= Sakigake (drug designation) =

Sakigake (さきがけ, lit. "pathfinder", "harbinger") is a drug designation by the Pharmaceuticals and Medical Devices Agency, the pharmaceuticals regulator of Japan. It was designed to provide easier access to novel advanced treatments. It is analogous to the Regenerative Medicine Advanced Therapy designation in the United States and the Advanced Therapy Medicinal Product designation in the European Union.

== History ==
The Sakigake designation was first announced as a pilot by the Ministry of Health, Labour and Welfare on 17 June 2014. The designation system is part of a wider strategy, also named Sakigake, to promote R&D and improve access to new pharmaceuticals. The Pharmaceutical & Medical Device Act Amendments of 2019, which entered into force on 1 September 2020, made the Sakigake designation system a permanent fixture.
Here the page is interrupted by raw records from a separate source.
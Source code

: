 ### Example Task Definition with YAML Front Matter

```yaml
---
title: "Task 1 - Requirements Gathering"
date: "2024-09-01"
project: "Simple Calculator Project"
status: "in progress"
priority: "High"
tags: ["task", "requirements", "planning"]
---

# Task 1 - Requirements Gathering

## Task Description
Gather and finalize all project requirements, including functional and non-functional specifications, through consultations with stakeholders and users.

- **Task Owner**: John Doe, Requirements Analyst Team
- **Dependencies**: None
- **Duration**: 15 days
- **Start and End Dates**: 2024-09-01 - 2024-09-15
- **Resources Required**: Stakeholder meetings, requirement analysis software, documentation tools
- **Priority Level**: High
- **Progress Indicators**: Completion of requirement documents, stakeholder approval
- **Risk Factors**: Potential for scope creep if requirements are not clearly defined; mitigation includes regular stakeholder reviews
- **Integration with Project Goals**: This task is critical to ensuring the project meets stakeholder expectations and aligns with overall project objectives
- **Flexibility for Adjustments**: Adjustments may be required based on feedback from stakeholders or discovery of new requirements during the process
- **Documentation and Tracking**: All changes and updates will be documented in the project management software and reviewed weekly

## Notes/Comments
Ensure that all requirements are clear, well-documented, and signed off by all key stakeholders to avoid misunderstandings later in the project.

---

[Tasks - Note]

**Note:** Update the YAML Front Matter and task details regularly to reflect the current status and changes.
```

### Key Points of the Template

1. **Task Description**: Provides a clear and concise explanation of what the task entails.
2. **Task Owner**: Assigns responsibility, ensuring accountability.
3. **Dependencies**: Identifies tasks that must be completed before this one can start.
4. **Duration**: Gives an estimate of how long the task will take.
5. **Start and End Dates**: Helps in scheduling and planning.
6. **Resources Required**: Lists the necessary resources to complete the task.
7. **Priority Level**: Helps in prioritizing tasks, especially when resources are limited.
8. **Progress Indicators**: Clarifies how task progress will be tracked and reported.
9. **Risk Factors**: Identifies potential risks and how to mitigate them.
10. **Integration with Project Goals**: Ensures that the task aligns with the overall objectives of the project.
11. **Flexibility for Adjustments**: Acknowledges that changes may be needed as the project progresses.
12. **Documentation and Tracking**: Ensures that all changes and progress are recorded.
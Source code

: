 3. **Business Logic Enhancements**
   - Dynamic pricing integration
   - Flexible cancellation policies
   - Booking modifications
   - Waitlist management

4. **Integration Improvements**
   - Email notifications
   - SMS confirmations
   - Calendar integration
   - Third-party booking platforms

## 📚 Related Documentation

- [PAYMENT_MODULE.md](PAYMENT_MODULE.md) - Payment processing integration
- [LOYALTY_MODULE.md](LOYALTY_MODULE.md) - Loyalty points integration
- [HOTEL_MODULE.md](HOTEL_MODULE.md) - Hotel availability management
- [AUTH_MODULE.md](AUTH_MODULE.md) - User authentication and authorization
While application for the Sakigake designation was only open for a short period every year, the permanent Sakigake regime is open year-round.

== Effect ==
The Sakigake designation opens up the possibility for sponsors to seek pre-application consultations, which provide clients with a fixed-price multi-track review of their application.

== Statistics ==
As of 31 December 2020, 24 drugs received Sakigake designation, but only 8 of these (33.33%) were approved.